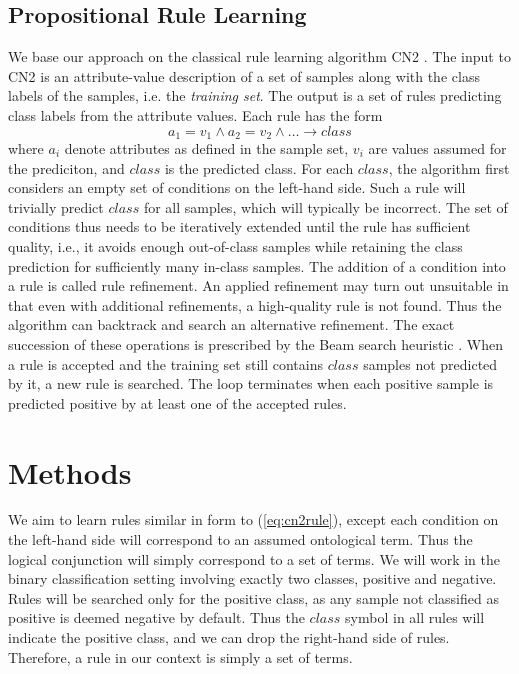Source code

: \documentclass{bmcart}
\begin{document}
\subsection*{Propositional Rule Learning}
We base our approach on the classical rule learning algorithm CN2 \cite{clark1989cn2}. The input to CN2 is an attribute-value description of a set of samples along with the class labels of the samples, i.e. the {\em training set}. The output is a set of rules predicting class labels from the attribute values. Each rule has the form
\begin{equation}\label{eq:cn2rule}
	a_1 = v_1 \wedge a_2=v_2 \wedge  \ldots  \rightarrow {class}
\end{equation}
where $a_i$ denote attributes as defined in the sample set, $v_i$ are values assumed for the prediciton, and ${class}$ is the predicted class. For each ${class}$, the algorithm first considers an empty set of conditions on the left-hand side. Such a rule will trivially predict ${class}$ for all samples, which will typically be incorrect. The set of conditions thus needs to be iteratively extended until the rule has sufficient quality, i.e., it avoids enough out-of-class samples while retaining the class prediction for sufficiently many in-class samples. The addition of a condition into a rule is called rule refinement. An applied refinement may turn out unsuitable in that even with additional refinements, a high-quality rule is not found. Thus the algorithm can backtrack  and search an alternative refinement. The exact succession of these operations is prescribed by the Beam search heuristic \cite{russelNorvig2003:aima}. When a rule is accepted and the training set still contains ${class}$ samples not predicted by it, a new rule is searched. The loop terminates when each positive sample is predicted positive by at least one of the accepted rules.

\section*{Methods}
We aim to learn rules similar in form to (\ref{eq:cn2rule}), except each condition on the left-hand side will correspond to an assumed ontological term. Thus the logical conjunction will simply correspond to a set of terms. We will work in the binary classification setting involving exactly two classes, positive and negative. Rules will be searched only for the positive class, as any sample not classified as positive is deemed negative by default. Thus the ${class}$ symbol in all rules will indicate the positive class, and we can drop the right-hand side of rules. Therefore, a rule in our context is simply a set of terms.
\end{document}
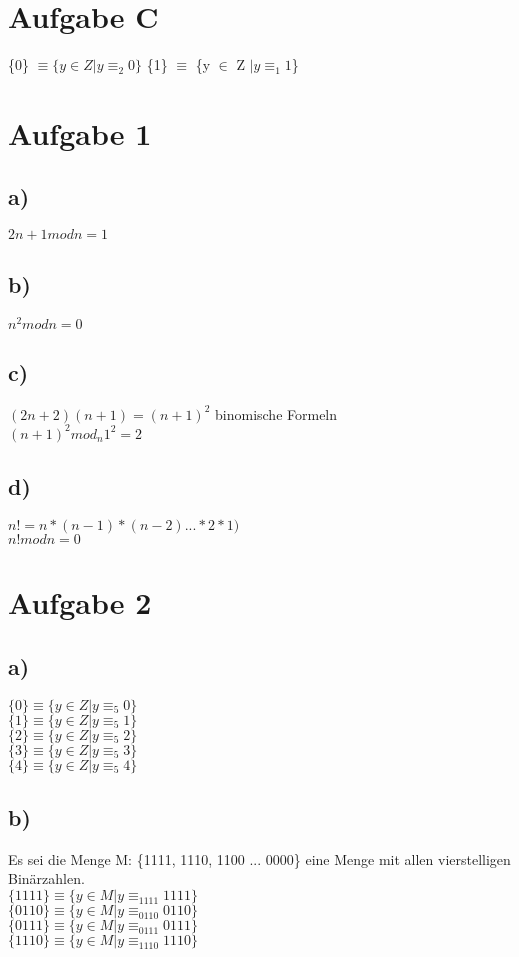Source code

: \documentclass{article}
\begin{document}
	\section*{Aufgabe C}
	\{0\} $\equiv \{y \in Z | y \equiv_2 0 \}$
	\{1\} $\equiv$ \{y $\in$ Z $| y \equiv_1 1$\}
	
	\section*{Aufgabe 1}
	\subsection*{a)}
	$2n+1 mod n = 1$
	\subsection*{b)}
	$n^2 mod n = 0$
	\subsection*{c)}
	$(2n+2)(n+1) = (n+1)^2$ binomische Formeln \\
	$(n+1)^2 mod_n 1^2 = 2$
	\subsection*{d)}
	$n! = n * (n-1) * (n-2) ... * 2 * 1)$ \\
	$n! mod n = 0$
	\section*{Aufgabe 2}
	\subsection*{a)}
	$\{0\} \equiv \{y \in Z | y \equiv_5 0\}$ \\
	$\{1\} \equiv \{y \in Z | y \equiv_5 1\}$ \\
	$\{2\} \equiv \{y \in Z | y \equiv_5 2\}$ \\
	$\{3\} \equiv \{y \in Z | y \equiv_5 3\}$ \\
	$\{4\} \equiv \{y \in Z | y \equiv_5 4\}$ \\
	\subsection*{b)}
	Es sei die Menge M: \{1111, 1110, 1100 ... 0000\} eine Menge mit allen vierstelligen Binärzahlen. \\
	$\{1111\} \equiv \{y \in M | y \equiv_{1111}  1111\}$ \\
	$\{0110\} \equiv \{y \in M | y \equiv_{0110}  0110\}$ \\
	$\{0111\} \equiv \{y \in M | y \equiv_{0111}  0111\}$ \\
	$\{1110\} \equiv \{y \in M | y \equiv_{1110}  1110\}$ \\
\end{document}
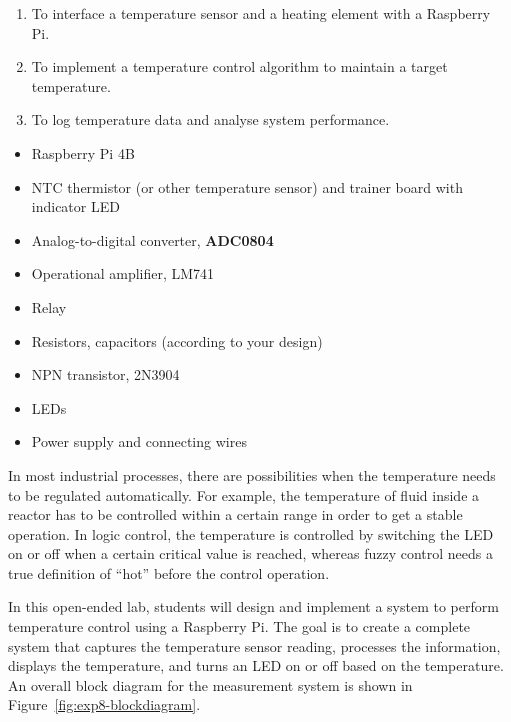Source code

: 
\begin{objectives}
  \begin{enumerate}
    \item To interface a temperature sensor and a heating element with a Raspberry Pi.
    \item To implement a temperature control algorithm to maintain a target temperature.
    \item To log temperature data and analyse system performance.
  \end{enumerate}
\end{objectives}

\begin{equipment}
  \begin{itemize}
    \item Raspberry Pi 4B
    \item NTC thermistor (or other temperature sensor) and trainer board with indicator LED
    \item Analog-to-digital converter, \textbf{ADC0804}
    \item Operational amplifier, LM741
    \item Relay
    \item Resistors, capacitors (according to your design)
    \item NPN transistor, 2N3904
    \item LEDs
    \item Power supply and connecting wires
  \end{itemize}
\end{equipment}

\begin{introduction}
  In most industrial processes, there are possibilities when the temperature needs to be regulated automatically. For example, the temperature of fluid inside a reactor has to be controlled within a certain range in order to get a stable operation. In logic control, the temperature is controlled by switching the LED on or off when a certain critical value is reached, whereas fuzzy control needs a true definition of ``hot'' before the control operation.
  \vspace*{1.5em}

  In this open-ended lab, students will design and implement a system to perform temperature control using a Raspberry Pi. The goal is to create a complete system that captures the temperature sensor reading, processes the information, displays the temperature, and turns an LED on or off based on the temperature.\newpage
  An overall block diagram for the measurement system is shown in Figure~\ref{fig:exp8-blockdiagram}.
  \vspace*{1.5em}
\end{introduction}

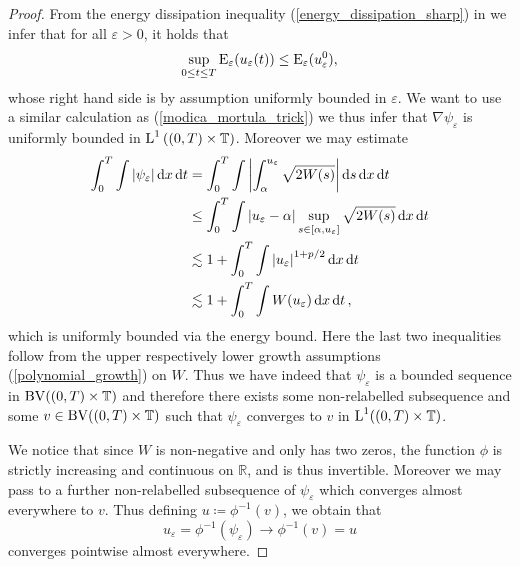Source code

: \begin{proof}
	From the energy dissipation inequality (\ref{energy_dissipation_sharp}) in  we infer that for all $ \varepsilon > 0 $, it holds that
	\begin{equation}
		\label{unif_bound_on_energies}
		\sup_{ 0 \leq t \leq T }
			\operatorname{E}_{ \varepsilon } ( u_{ \varepsilon } ( t ) ) 
		\leq
		\operatorname{E}_{ \varepsilon } ( u_{ \varepsilon}^{ 0 } ),
	\end{equation}
	whose right hand side is by assumption uniformly bounded in $ \varepsilon $.
	We want to use a similar calculation as (\ref{modica_mortula_trick}) we thus infer that $ \nabla \psi_{ \varepsilon } $ is uniformly bounded in $ \operatorname{L}^{ 1 } \left( ( 0 , T ) \times \operatorname{\mathbb{T}} \right) $.
	Moreover we may estimate
	\begin{align}
		\int_{ 0 }^{ T }
			\int
				\abs{ \psi_{ \varepsilon } }
			\dd{ x }
		\dd{ t }
		& =
		\int_{ 0 }^{ T }
			\int
				\abs{
					\int_{ \alpha }^{ u_{ \varepsilon } }
						\sqrt{ 2 W ( s ) }
				}
					\dd{ s }
			\dd{ x }
		\dd{ t }
		\notag
		\\
		& \leq
		\int_{ 0 }^{ T }
			\int
				\abs{ u_{ \varepsilon } - \alpha }
				\sup_{ s \in [ \alpha, u_{ \varepsilon } ] }
					\sqrt{ 2 W ( s ) }
			\dd{ x }
		\dd{ t }
		\notag
		\\
		& \lesssim
		1 + 
		\int_{ 0 }^{ T }
			\int
				\abs{ u_{ \varepsilon } }^{ 1 + p/ 2 }
			\dd{ x }
		\dd{ t }
		\notag
		\\
		& \lesssim
		1 + 
		\int_{ 0 }^{ T }
			\int
				W ( u_{ \varepsilon } )
			\dd{ x }
		\dd{ t },
		\label{l1_estimate_for_psi_epsilon}
	\end{align}
	which is uniformly bounded via the energy bound. Here the last two inequalities follow from the upper respectively lower growth assumptions (\ref{polynomial_growth}) on $ W $. Thus we have indeed that $ \psi_{ \varepsilon } $ is a bounded sequence in $ \operatorname{BV}( ( 0 , T ) \times \operatorname{\mathbb{T}} ) $ and therefore there exists some non-relabelled subsequence and some $ v \in \operatorname{BV} ( ( 0 , T ) \times \operatorname{\mathbb{T}} ) $ such that $ \psi_{ \varepsilon } $ converges to $ v $ in $ \operatorname{L}^{ 1 } ( ( 0 , T ) \times \operatorname{\mathbb{T}} ) $.
	
	We notice that since $ W $ is non-negative and only has two zeros, the function $ \phi $ is strictly increasing and continuous on $ \mathbb{ R } $, and is thus invertible. Moreover we may pass to a further non-relabelled subsequence of $ \psi_{ \varepsilon } $ which converges almost everywhere to $ v $. 
	Thus defining $ u \coloneqq \phi^{ - 1 } ( v ) $, we obtain that
	\begin{equation*}
		u_{ \varepsilon } = \phi^{ - 1 } ( \psi_{ \varepsilon } ) \to \phi^{ - 1 } ( v ) = u
	\end{equation*}
	converges pointwise almost everywhere.
	

\end{proof}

══════════

**Problem to solve**
Every line above that includes the word "infer" must appear in the answer.

**Solution for this exercise**
	From the energy dissipation inequality (\ref{energy_dissipation_sharp}) in  we infer that for all $ \varepsilon > 0 $, it holds that
	We want to use a similar calculation as (\ref{modica_mortula_trick}) we thus infer that $ \nabla \psi_{ \varepsilon } $ is uniformly bounded in $ \operatorname{L}^{ 1 } \left( ( 0 , T ) \times \operatorname{\mathbb{T}} \right) $.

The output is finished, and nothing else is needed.